» Exercise requirements
Using the data below, return all lines in which "Type" appears.
[[ Supplied entries, beginning ]]
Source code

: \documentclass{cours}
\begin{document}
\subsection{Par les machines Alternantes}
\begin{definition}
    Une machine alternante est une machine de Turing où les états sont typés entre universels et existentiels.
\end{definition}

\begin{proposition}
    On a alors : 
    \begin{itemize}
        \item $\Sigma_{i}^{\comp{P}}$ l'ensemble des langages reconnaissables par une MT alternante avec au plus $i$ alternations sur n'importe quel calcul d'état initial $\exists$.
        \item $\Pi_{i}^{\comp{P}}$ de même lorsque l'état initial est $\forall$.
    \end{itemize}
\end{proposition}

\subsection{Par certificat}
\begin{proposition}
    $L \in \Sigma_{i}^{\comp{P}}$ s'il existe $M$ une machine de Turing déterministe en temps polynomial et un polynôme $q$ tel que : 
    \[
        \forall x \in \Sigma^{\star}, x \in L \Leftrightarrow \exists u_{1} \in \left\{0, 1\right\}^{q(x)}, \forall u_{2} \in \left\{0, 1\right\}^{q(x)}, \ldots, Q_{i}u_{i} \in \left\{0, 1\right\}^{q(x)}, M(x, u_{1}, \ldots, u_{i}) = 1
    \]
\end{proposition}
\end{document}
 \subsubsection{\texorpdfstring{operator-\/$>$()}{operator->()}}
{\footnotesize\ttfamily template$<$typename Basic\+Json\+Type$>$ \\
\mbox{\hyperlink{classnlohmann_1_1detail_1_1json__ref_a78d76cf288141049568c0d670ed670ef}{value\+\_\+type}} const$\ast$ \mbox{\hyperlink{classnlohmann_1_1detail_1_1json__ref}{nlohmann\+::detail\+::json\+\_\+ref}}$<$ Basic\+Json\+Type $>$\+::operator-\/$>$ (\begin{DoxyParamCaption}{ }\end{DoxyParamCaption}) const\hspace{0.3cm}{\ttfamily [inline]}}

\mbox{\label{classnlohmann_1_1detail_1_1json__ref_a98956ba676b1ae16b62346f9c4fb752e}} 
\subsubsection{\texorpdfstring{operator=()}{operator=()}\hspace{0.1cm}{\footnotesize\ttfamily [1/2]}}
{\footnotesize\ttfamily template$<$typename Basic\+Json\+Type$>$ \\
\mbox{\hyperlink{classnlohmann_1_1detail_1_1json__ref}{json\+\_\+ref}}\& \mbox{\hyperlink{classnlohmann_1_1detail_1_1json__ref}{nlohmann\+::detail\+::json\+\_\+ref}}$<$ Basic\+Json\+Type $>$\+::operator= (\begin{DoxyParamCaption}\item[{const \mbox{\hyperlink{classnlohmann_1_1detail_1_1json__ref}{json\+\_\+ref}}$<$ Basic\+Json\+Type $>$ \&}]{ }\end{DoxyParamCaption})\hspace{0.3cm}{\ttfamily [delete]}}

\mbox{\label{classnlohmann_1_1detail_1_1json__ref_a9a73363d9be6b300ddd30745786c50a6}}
[[ Supplied entries, end ]]
» Exercise output
{\footnotesize\ttfamily template$<$typename Basic\+Json\+Type$>$ \\
\mbox{\hyperlink{classnlohmann_1_1detail_1_1json__ref_a78d76cf288141049568c0d670ed670ef}{value\+\_\+type}} const$\ast$ \mbox{\hyperlink{classnlohmann_1_1detail_1_1json__ref}{nlohmann\+::detail\+::json\+\_\+ref}}$<$ Basic\+Json\+Type $>$\+::operator-\/$>$ (\begin{DoxyParamCaption}{ }\end{DoxyParamCaption}) const\hspace{0.3cm}{\ttfamily [inline]}}
{\footnotesize\ttfamily template$<$typename Basic\+Json\+Type$>$ \\
\mbox{\hyperlink{classnlohmann_1_1detail_1_1json__ref}{json\+\_\+ref}}\& \mbox{\hyperlink{classnlohmann_1_1detail_1_1json__ref}{nlohmann\+::detail\+::json\+\_\+ref}}$<$ Basic\+Json\+Type $>$\+::operator= (\begin{DoxyParamCaption}\item[{const \mbox{\hyperlink{classnlohmann_1_1detail_1_1json__ref}{json\+\_\+ref}}$<$ Basic\+Json\+Type $>$ \&}]{ }\end{DoxyParamCaption})\hspace{0.3cm}{\ttfamily [delete]}}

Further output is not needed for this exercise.